[The task]:
Wherever the string "used" appears in the listing, copy that line.

[Material for the task]:

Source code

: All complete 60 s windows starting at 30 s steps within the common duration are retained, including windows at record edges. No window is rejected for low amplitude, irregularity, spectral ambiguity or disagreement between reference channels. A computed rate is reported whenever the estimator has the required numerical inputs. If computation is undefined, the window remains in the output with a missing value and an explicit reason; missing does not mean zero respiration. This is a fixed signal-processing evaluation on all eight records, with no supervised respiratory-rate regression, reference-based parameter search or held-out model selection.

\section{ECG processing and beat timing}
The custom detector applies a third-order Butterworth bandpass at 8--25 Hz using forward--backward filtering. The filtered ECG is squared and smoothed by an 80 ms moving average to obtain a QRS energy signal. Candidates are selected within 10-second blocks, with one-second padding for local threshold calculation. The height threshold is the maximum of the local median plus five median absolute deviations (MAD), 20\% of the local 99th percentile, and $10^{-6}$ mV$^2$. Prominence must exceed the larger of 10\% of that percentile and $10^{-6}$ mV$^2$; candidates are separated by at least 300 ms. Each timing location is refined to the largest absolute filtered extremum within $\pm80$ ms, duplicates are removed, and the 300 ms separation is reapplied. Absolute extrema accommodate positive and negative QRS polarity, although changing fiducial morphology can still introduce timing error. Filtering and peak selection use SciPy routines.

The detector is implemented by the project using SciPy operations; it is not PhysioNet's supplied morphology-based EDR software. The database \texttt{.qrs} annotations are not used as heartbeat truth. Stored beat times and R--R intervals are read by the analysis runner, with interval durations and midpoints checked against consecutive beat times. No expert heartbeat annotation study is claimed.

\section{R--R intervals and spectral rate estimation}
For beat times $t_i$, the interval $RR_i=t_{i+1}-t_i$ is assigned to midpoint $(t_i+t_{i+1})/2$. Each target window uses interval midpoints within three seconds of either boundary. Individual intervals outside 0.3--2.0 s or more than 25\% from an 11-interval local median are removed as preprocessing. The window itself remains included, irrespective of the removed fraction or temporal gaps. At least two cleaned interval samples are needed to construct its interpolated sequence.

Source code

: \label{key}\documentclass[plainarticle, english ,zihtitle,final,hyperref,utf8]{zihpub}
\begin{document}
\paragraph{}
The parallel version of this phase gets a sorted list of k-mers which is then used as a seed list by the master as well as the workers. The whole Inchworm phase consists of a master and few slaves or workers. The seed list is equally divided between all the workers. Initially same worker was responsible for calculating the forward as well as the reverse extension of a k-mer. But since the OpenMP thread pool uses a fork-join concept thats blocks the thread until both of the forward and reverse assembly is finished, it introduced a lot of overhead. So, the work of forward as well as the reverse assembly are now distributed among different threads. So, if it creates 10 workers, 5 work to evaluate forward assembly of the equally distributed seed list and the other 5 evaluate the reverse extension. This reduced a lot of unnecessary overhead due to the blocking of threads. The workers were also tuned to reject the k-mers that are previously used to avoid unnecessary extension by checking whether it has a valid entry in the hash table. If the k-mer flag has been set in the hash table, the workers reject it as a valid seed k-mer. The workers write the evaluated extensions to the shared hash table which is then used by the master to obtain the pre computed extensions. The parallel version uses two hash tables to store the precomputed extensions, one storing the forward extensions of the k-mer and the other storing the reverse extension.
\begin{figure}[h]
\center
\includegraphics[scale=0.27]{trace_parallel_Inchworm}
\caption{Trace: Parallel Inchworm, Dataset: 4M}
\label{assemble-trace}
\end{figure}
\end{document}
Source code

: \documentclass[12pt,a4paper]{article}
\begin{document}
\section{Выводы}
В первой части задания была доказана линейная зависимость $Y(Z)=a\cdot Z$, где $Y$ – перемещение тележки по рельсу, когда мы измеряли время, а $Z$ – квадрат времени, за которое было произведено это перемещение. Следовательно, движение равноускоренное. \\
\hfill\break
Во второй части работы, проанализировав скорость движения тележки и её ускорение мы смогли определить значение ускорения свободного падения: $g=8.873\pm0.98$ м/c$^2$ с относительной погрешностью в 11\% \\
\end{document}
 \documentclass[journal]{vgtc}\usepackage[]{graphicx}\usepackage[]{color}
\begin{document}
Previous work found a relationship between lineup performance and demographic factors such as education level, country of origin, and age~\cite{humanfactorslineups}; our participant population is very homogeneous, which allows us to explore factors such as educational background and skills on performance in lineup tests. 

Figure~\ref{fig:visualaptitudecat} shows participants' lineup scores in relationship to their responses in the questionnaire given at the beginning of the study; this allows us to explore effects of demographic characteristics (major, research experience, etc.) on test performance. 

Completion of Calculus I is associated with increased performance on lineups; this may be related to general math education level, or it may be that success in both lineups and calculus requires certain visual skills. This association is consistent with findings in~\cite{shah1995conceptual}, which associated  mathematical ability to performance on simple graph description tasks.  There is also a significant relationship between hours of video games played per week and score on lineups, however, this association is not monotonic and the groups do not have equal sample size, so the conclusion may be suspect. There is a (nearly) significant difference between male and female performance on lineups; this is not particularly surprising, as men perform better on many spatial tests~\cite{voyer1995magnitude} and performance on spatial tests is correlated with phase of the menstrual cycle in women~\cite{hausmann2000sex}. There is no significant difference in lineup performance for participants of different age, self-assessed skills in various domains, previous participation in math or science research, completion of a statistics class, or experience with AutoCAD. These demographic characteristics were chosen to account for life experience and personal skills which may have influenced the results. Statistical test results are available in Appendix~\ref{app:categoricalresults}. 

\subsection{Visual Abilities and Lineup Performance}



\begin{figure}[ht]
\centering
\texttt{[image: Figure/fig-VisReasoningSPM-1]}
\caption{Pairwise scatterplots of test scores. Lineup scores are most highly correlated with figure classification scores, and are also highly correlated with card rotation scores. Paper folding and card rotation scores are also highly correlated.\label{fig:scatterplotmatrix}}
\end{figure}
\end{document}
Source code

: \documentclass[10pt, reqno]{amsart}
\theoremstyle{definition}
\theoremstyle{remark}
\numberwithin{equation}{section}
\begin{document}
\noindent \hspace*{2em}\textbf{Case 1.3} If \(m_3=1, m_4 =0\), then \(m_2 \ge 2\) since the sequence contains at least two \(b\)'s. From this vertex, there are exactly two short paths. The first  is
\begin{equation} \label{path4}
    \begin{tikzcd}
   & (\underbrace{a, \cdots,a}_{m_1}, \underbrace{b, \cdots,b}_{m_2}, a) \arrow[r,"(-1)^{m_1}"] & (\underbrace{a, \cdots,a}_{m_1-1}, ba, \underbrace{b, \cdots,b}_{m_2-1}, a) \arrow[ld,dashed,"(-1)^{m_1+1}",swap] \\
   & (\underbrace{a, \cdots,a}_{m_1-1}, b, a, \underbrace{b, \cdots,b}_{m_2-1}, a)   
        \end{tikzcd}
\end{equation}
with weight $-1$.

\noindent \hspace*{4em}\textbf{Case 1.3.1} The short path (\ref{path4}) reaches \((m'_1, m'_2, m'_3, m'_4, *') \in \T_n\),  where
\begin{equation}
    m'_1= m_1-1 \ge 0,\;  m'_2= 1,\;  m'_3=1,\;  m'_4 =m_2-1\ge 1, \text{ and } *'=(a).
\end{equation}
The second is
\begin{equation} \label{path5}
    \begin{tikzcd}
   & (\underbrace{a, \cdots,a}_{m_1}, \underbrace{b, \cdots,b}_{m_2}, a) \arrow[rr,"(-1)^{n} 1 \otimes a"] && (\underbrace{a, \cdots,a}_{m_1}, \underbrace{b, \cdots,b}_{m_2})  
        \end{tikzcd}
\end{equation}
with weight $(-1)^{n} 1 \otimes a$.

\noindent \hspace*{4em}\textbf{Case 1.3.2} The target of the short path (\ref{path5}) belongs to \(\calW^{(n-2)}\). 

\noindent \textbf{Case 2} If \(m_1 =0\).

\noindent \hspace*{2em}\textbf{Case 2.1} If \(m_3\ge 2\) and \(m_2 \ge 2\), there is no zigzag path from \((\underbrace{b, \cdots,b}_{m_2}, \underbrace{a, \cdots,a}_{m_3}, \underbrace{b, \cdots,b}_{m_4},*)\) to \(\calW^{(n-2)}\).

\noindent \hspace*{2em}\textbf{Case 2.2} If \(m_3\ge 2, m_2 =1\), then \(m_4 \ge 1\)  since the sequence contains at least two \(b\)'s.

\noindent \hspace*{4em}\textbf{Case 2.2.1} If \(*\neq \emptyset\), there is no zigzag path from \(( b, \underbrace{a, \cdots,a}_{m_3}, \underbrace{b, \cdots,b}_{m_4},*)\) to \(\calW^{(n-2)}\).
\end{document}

[Exercise answer]:
The detector is implemented by the project using SciPy operations; it is not PhysioNet's supplied morphology-based EDR software. The database \texttt{.qrs} annotations are not used as heartbeat truth. Stored beat times and R--R intervals are read by the analysis runner, with interval durations and midpoints checked against consecutive beat times. No expert heartbeat annotation study is claimed.
The parallel version of this phase gets a sorted list of k-mers which is then used as a seed list by the master as well as the workers. The whole Inchworm phase consists of a master and few slaves or workers. The seed list is equally divided between all the workers. Initially same worker was responsible for calculating the forward as well as the reverse extension of a k-mer. But since the OpenMP thread pool uses a fork-join concept thats blocks the thread until both of the forward and reverse assembly is finished, it introduced a lot of overhead. So, the work of forward as well as the reverse assembly are now distributed among different threads. So, if it creates 10 workers, 5 work to evaluate forward assembly of the equally distributed seed list and the other 5 evaluate the reverse extension. This reduced a lot of unnecessary overhead due to the blocking of threads. The workers were also tuned to reject the k-mers that are previously used to avoid unnecessary extension by checking whether it has a valid entry in the hash table. If the k-mer flag has been set in the hash table, the workers reject it as a valid seed k-mer. The workers write the evaluated extensions to the shared hash table which is then used by the master to obtain the pre computed extensions. The parallel version uses two hash tables to store the precomputed extensions, one storing the forward extensions of the k-mer and the other storing the reverse extension.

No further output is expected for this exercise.